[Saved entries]

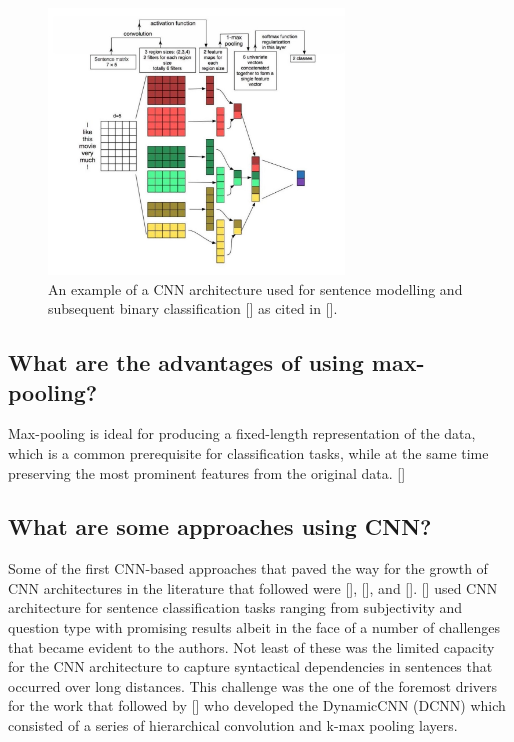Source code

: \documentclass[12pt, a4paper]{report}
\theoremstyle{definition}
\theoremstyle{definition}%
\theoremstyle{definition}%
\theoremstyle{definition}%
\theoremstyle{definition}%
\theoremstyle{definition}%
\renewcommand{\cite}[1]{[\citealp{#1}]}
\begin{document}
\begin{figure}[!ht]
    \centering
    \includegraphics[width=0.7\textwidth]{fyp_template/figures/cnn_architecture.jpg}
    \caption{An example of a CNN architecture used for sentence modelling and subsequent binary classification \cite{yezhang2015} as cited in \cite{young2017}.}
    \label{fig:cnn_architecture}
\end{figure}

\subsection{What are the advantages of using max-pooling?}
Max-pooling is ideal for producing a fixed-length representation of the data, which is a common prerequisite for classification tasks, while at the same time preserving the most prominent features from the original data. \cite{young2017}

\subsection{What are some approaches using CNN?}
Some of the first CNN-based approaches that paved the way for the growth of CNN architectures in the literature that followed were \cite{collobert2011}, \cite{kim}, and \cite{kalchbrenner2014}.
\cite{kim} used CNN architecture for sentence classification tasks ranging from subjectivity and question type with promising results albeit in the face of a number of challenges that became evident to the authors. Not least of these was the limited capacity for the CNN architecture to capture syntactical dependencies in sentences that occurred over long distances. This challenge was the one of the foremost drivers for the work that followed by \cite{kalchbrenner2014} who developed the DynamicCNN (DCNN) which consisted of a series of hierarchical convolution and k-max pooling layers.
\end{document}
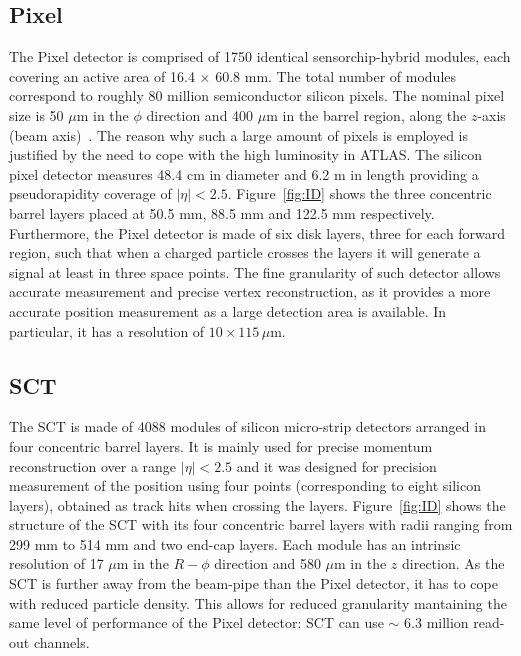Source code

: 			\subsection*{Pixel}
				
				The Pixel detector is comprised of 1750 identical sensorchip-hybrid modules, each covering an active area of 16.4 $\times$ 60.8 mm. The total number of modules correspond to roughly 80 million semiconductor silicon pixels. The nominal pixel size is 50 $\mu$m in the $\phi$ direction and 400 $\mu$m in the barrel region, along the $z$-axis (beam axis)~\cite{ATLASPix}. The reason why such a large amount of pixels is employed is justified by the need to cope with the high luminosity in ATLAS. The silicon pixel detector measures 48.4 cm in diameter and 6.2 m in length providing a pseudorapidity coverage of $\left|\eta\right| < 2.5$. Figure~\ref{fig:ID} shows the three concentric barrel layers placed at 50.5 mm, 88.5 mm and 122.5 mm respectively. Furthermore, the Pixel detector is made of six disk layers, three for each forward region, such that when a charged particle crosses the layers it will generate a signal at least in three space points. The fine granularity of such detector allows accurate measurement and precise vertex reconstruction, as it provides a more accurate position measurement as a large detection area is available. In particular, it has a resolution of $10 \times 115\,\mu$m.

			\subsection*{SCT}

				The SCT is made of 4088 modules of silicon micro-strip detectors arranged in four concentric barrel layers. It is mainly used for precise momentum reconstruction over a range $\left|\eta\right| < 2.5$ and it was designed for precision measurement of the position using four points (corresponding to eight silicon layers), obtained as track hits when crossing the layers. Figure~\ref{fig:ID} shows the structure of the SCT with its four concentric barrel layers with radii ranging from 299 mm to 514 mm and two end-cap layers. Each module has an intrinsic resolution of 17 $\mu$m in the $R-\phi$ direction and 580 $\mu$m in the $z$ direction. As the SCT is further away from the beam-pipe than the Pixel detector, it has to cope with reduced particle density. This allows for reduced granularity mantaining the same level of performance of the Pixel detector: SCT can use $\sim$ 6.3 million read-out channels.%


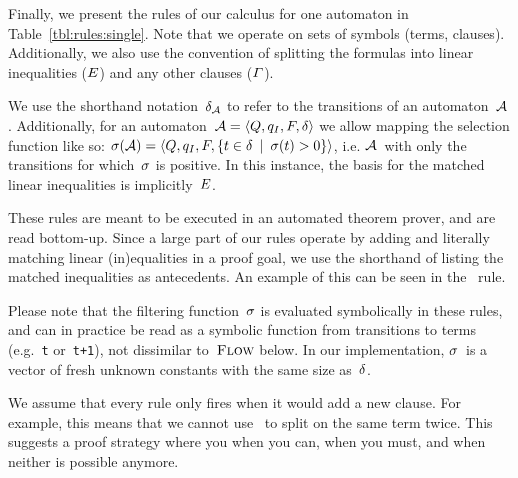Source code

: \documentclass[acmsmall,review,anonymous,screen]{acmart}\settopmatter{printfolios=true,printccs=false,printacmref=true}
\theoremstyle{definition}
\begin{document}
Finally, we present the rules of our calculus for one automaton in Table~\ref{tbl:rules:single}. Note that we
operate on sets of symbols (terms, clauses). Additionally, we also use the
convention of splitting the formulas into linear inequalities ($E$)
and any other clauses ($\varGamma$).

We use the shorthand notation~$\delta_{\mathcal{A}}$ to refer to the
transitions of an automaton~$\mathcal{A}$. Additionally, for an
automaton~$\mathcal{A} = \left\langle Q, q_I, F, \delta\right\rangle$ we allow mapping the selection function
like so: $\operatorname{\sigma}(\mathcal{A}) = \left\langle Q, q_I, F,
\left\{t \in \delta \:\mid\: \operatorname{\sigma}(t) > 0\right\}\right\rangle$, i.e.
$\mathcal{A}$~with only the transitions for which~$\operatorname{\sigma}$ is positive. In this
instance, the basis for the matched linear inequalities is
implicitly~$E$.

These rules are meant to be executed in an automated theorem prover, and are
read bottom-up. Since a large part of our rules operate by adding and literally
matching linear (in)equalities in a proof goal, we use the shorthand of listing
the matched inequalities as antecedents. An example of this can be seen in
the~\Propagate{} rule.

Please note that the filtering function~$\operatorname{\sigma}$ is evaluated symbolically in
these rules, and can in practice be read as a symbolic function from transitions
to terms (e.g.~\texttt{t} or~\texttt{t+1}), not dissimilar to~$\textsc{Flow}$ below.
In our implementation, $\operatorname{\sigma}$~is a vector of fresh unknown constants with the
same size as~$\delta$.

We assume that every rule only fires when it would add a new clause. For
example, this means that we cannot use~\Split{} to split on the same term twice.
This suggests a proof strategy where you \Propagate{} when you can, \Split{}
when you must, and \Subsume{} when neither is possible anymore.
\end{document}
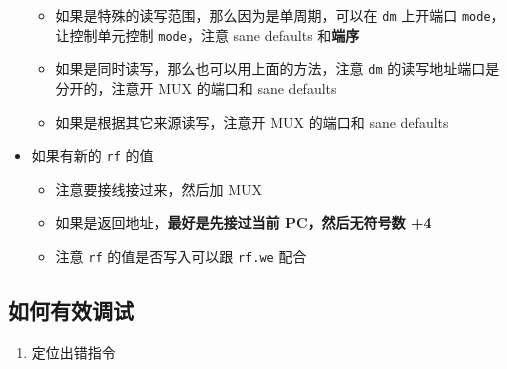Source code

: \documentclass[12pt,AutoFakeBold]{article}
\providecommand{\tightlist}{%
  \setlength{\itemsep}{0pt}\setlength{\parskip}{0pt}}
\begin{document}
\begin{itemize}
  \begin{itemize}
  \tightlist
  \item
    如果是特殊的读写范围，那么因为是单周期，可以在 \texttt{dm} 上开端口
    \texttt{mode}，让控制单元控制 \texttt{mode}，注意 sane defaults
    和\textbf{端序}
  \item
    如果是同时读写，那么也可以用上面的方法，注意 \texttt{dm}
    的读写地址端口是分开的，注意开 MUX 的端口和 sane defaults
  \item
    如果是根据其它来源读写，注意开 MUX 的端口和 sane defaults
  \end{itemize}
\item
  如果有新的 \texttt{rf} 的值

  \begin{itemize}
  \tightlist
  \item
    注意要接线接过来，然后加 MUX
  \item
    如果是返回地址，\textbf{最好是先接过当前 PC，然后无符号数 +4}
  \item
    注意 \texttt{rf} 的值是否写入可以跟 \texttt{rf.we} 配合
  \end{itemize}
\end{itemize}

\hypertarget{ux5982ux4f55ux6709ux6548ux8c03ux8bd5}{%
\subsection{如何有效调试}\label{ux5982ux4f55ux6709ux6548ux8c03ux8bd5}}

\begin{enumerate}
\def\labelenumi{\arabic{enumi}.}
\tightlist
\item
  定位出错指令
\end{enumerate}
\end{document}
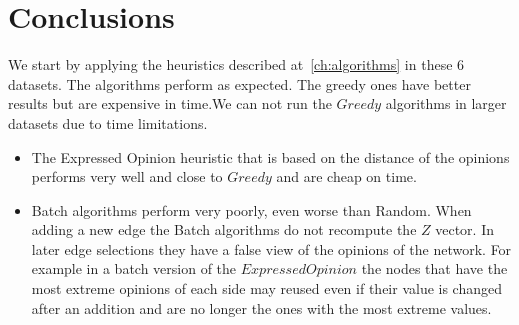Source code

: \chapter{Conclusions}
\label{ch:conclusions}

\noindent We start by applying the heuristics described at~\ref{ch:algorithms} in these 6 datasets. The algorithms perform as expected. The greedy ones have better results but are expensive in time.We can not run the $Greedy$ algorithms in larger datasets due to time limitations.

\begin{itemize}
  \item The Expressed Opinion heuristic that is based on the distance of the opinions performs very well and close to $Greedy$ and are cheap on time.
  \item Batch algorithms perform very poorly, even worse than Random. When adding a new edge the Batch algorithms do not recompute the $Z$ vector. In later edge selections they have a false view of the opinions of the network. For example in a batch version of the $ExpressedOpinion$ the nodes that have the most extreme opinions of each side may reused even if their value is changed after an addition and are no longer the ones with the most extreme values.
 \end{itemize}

- [Work task]
Say how many lines in the records hold the word "function", giving the number by itself.

- [Written answer]
3